Alucard placed his hand over his cup, nervously guarding it. "Not so much."

Integra blinked at the vampire. Then she looked at her own glass. She was a anxious wreck. She poured herself a full glass. She couldn't look weak next to him.

Alucard stared at her glass, then looked at his half filled one. He took his hand away. "A little more for me," he urged.

Integra smiled and filled up his glass the rest of the way. "To us," Integra saluted.

Her youthful enthusiasm both irritated and pleased Alucard. "To us, _master_," he agreed.

Integra tipped back her glass and downed the shot in one gulp. She placed her empty shooter on the table. "Ah. Burns," she said pleasantly. "Yikes."

Alucard snickered, then tipped back his own glass and immediately regretted it. The haze of scotch burned his eyes like rubbing alcohol. He paused in horror. What had he agreed to _drink_? But he could see Integra's curious face through the bottom of the glass, colored golden by the liquid.

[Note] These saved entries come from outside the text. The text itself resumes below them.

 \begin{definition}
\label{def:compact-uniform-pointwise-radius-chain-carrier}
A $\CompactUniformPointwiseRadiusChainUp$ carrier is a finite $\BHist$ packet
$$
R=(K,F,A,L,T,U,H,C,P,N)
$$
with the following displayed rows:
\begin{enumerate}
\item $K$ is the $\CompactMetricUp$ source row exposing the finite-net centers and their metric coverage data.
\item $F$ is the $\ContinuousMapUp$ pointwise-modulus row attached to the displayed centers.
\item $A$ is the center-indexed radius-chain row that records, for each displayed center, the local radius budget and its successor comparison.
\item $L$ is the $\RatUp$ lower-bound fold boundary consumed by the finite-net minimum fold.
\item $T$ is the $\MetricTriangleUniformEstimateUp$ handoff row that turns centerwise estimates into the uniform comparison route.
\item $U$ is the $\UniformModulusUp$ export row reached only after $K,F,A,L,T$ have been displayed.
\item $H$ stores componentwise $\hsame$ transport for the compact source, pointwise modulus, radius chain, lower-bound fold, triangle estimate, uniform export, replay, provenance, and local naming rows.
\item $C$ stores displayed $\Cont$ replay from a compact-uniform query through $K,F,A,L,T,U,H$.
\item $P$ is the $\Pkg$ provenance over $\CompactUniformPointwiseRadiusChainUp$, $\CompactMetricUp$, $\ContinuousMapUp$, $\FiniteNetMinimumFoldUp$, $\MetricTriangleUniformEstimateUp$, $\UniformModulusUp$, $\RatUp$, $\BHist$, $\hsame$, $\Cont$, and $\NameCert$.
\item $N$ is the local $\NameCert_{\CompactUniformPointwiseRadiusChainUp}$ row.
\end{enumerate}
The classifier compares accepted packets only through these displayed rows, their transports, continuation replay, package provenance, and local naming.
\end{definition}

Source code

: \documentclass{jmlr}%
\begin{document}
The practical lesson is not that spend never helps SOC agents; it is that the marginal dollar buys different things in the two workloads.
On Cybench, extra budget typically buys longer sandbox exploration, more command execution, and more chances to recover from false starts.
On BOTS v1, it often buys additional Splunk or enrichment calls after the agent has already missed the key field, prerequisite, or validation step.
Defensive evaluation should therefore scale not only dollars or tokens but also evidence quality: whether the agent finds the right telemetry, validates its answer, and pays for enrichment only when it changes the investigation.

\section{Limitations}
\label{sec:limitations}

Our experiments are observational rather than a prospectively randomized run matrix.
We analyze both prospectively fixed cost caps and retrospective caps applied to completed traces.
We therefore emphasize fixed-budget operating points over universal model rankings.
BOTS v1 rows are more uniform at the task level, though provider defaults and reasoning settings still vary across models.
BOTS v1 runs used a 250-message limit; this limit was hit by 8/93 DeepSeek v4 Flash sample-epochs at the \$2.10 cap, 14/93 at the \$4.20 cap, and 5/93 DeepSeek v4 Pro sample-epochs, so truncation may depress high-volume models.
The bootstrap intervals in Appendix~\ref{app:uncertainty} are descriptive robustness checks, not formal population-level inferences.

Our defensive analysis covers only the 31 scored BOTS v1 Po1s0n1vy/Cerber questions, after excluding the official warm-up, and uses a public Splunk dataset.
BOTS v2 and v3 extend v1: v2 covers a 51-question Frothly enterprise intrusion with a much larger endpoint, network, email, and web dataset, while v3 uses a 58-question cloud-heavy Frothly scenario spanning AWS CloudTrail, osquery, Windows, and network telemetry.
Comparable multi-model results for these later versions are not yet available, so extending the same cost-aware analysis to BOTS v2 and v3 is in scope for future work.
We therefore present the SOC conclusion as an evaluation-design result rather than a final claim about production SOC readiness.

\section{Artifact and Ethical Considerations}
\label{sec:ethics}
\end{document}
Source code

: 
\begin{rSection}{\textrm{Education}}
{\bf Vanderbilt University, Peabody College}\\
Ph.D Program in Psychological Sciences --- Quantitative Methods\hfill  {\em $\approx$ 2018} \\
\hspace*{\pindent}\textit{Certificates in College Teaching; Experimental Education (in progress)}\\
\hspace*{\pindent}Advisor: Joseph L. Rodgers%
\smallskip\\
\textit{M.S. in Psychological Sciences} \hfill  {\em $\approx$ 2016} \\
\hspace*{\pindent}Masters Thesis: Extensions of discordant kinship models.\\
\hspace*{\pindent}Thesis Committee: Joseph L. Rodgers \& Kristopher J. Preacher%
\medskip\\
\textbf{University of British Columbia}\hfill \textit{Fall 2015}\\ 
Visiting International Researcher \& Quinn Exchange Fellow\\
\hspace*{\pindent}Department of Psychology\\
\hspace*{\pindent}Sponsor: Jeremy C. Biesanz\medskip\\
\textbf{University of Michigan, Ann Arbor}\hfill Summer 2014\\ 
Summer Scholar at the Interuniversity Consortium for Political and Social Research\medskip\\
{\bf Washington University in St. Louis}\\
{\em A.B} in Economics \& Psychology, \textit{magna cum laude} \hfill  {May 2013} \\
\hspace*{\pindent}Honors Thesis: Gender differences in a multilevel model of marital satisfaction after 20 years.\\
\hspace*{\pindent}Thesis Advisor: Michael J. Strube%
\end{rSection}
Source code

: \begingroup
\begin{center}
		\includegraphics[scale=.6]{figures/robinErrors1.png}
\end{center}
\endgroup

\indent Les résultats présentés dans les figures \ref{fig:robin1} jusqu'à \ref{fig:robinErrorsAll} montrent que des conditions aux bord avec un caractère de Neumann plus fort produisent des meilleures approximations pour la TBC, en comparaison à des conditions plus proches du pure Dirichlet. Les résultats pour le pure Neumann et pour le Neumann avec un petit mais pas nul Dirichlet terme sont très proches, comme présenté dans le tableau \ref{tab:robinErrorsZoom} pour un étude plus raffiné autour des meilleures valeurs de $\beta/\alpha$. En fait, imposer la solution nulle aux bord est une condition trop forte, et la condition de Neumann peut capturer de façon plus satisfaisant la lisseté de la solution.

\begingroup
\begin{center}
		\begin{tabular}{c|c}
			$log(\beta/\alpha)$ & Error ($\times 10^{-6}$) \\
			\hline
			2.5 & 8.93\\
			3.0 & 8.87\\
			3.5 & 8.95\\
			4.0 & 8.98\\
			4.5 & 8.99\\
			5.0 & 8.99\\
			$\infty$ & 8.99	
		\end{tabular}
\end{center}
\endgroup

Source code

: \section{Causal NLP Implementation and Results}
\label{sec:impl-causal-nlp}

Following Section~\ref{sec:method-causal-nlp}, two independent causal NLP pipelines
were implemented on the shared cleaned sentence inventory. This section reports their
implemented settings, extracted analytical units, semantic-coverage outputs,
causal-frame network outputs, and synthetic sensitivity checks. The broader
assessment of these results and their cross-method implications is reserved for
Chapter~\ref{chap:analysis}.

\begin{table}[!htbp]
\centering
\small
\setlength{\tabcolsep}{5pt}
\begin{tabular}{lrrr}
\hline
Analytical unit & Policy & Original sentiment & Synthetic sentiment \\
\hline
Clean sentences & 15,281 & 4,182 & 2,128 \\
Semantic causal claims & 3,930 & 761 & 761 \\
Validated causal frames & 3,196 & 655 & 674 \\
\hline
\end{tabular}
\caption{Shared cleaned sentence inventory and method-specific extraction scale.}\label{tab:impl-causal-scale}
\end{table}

"Savoring it?" Integra inquired.

"Yes," Alucard responded quickly. He couldn't take a conservative sip now. He sucked in the drink quickly, and despite the fire, pain and bitterness, he managed to swallow and keep tears from welling up in his eyes. His fist clenched around the glass and he trembled. "Uh," he grunted, placing the glass gingerly on the table. "That was…"

He heard Integra pouring another glass.

His eyes flew open. Integra's glass was full again, and she was pouring him a second.

Alucard was dumfounded. She couldn't be serious. She could _not_ be serious. She didn't really expect him to sit and do _shots_ with her? Was every member of this lowly family a horrible drunk?

But as the vampire watched in mortified dread as the little girl innocently and casually tossed back her second drink without so much as a flinch, Alucard felt his stomach sink and a warm blush rise to his cheeks. Yes, that's _exactly_ what she intended.

Not to be outdone, Alucard took up his glass as well and nodded at her, tipping it back.

_To be continued…_


	2. Chapter 2

Once the drinking had begun, she realized she had no idea when it was appropriate to stop. After the second glass, Integra knew she had made a terrible mistake, feeling her stomach burn, threatening to heave back what she had swallowed.

Integra hadn't meant to down her first glass so quickly–just that once the fiery liquid had touched her lips, she wanted to be done with it as soon as possible. Then Alucard matched her rate, shot for shot, and since they had nothing to talk about, there was nothing to do but drink and keep drinking.

Integra eyed Alucard warily. He was staring at her just as intensely as she stared at him. She looked down at her freshly topped-off glass, at the threatening amber liquid, both cool and fiery. She felt herself cringing inwardly. Her stomach was on fire. Her nose and cheeks and lips were tingling. She felt "fuzzy" all over, her cheeks and nose numb. She couldn't bear to lift the glass and take another drink. She wasn't even sure that if she moved her hand towards the glass, her hand would find it. Her perception of distance was exaggerated. But, she still had the wherewithal to recognize she was getting drunk. If she continued to drink, her ability to recognize her own handicap would fade. She knew she needed a reason to slow down her rate of consumption, or an excuse to stop drinking all together, before something ugly happened.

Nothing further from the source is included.